In that case, stop reading right now and concentrate on the above moment when Hinako Shibuno sunk the putt to win the Women’s British Open at the age of 20.
Making par at the final hole of the tournament would have seen Shibuno fall into a playoff with American Lizette Salas at 17 under, but the fearless Japanese player doesn’t deal in pars.
She holed the near-20-footer for the fifth birdie of a back nine completed in 31. In the third round she’d come home with a loop of 30, including six birdies. ‘I feel like I’m going to vomit,’ Shibuno said afterwards, talking about the jangling nerves that she had managed to keep concealed throughout the tournament.
But, let’s return to the picture. I immediately noticed when watching live on SuperSport how the 30-year-old Ashleigh Buhai, who had led through halfway and was two back going into the final round, responded to her opponent’s birdie putt. Look at the picture again. Her hands shoot upwards in spontaneous celebration almost as quickly as Shibuno’s – and a couple of seconds quicker than anyone in the watching gallery around the 18th green.
I have to admit that I can’t recall a beaten opponent celebrating, in that frozen moment, the success of the winner. Sure, Buhai had slipped to fifth spot on the leaderboard after going into the weekend with realistic ambitions of winning her first Major, but it was an act of ‘sportsmanship’ that showed what sport is all about.
Shibuno was imperious all week and held her nerve for a final-round 68, with Salas carding a charging 65 to join her at the top of the leaderboard as she watched the final pairing putt out from the clubhouse.
All through sport the beaten opponent congratulates the winner, the biggest examples of this coming in the boxing ring, where two warriors have knocked all sorts of lumps out of one another, trying to render one another unconscious for more than 45 minutes and then immediately embracing in a mutual display of respect.
At the end of a tennis match, the two players meet at the net and (usually) offer their thanks for the match and wish the winner well on their next assignment. Those who take part in sports like rugby, football, cricket, netball and hockey shake hands as a tradition at the end of their encounter, but Buhai’s joy for Shibuno is on a different level. She also immediately strode across the green to high five the new champion. It was a special moment, a snapshot of how any sport should be contested. And this was in a Major, not an afternoon club competition.

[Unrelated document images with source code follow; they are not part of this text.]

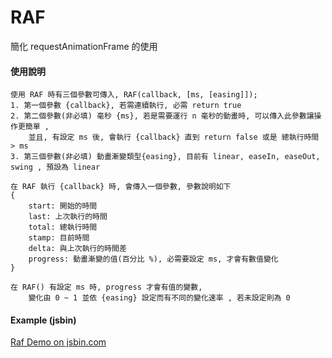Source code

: 
# RAF

簡化 requestAnimationFrame 的使用

#### 使用說明 

    
    使用 RAF 時有三個參數可傳入, RAF(callback, [ms, [easing]]);
    1. 第一個參數 {callback}, 若需連續執行, 必需 return true 
    2. 第二個參數(非必填) 毫秒 {ms}, 若是需要運行 n 毫秒的動畫時, 可以傳入此參數讓操作更簡單 ,
        並且, 有設定 ms 後, 會執行 {callback} 直到 return false 或是 總執行時間 > ms
    3. 第三個參數(非必填) 動畫漸變類型{easing}, 目前有 linear, easeIn, easeOut, swing , 預設為 linear 
    
    在 RAF 執行 {callback} 時, 會傳入一個參數, 參數說明如下
    {
        start: 開始的時間
        last: 上次執行的時間
        total: 總執行時間
        stamp: 目前時間
        delta: 與上次執行的時間差
        progress: 動畫漸變的值(百分比 %), 必需要設定 ms, 才會有數值變化
    } 
      
    在 RAF() 有設定 ms 時, progress 才會有值的變數, 
        變化由 0 ~ 1 並依 {easing} 設定而有不同的變化速率 , 若未設定則為 0

#### Example (jsbin)
  [Raf Demo on jsbin.com](http://jsbin.com/moqili/embed?html,js,output)
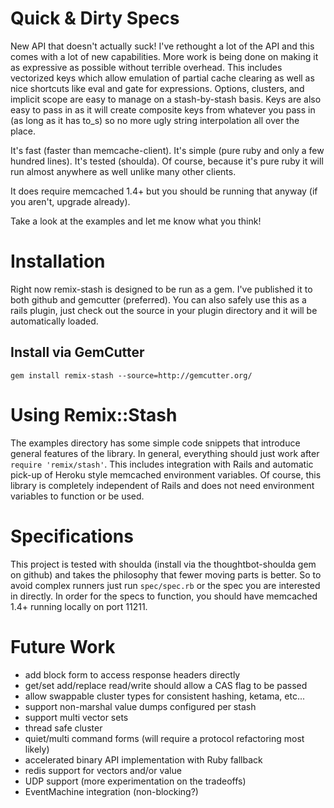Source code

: # Quick & Dirty Specs

New API that doesn't actually suck! I've rethought a lot of the API and this comes with a lot of new capabilities. More work is being done on making it as expressive as possible without terrible overhead. This includes vectorized keys which allow emulation of partial cache clearing as well as nice shortcuts like eval and gate for expressions. Options, clusters, and implicit scope are easy to manage on a stash-by-stash basis. Keys are also easy to pass in as it will create composite keys from whatever you pass in (as long as it has to_s) so no more ugly string interpolation all over the place.

It's fast (faster than memcache-client). It's simple (pure ruby and only a few hundred lines). It's tested (shoulda). Of course, because it's pure ruby it will run almost anywhere as well unlike many other clients.

It does require memcached 1.4+ but you should be running that anyway (if you aren't, upgrade already).

Take a look at the examples and let me know what you think!

# Installation

Right now remix-stash is designed to be run as a gem. I've published it to both github and gemcutter (preferred). You can also safely use this as a rails plugin, just check out the source in your plugin directory and it will be automatically loaded.

## Install via GemCutter

    gem install remix-stash --source=http://gemcutter.org/

# Using Remix::Stash

The examples directory has some simple code snippets that introduce general features of the library. In general, everything should just work after `require 'remix/stash'`. This includes integration with Rails and automatic pick-up of Heroku style memcached environment variables. Of course, this library is completely independent of Rails and does not need environment variables to function or be used.

# Specifications

This project is tested with shoulda (install via the thoughtbot-shoulda gem on github) and takes the philosophy that fewer moving parts is better. So to avoid complex runners just run `spec/spec.rb` or the spec you are interested in directly. In order for the specs to function, you should have memcached 1.4+ running locally on port 11211.

# Future Work

* add block form to access response headers directly
* get/set add/replace read/write should allow a CAS flag to be passed
* allow swappable cluster types for consistent hashing, ketama, etc...
* support non-marshal value dumps configured per stash
* support multi vector sets
* thread safe cluster
* quiet/multi command forms (will require a protocol refactoring most likely)
* accelerated binary API implementation with Ruby fallback
* redis support for vectors and/or value
* UDP support (more experimentation on the tradeoffs)
* EventMachine integration (non-blocking?)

This has been a good year for women’s sport. Football’s Women’s World Cup attracted bigger live television viewerships in the United Kingdom than the men’s Cricket World Cup, played at the same time. It is true, though, that the former was on free-to-air TV while the latter was on subscription channel Sky.
Netball’s World Cup was well received and tennis saw Simona Halep take down Serena Williams in the Wimbledon tennis final, and at Woburn golf joined the party. Shibuno’s success made her the 17th golfer to win a women’s Major out of the last 20 played; only Ko Jin-Young (who won two of the five in 2019), Ariya Jutanugarn and Park Sung-hyun have won more than once in those 20.
In the last 20 men’s Majors there have been 15 different winners; only Brooks Koepka and Jordan Spieth, with seven combined, have won more than once in that period. Because of that sequence men’s golf is said to have never been stronger. Surely the same can then be said of the women’s game?
However, even if she didn’t lift the trophy, for me Ashleigh Buhai’s gesture on the 18th green at Woburn said it all. If you want to see it ‘live’, go to YouTube, search ‘Hinako Shibuno Highlights from the Final Round of the 2019 AIG Women’s British Open’ and find it at the 1:17 mark.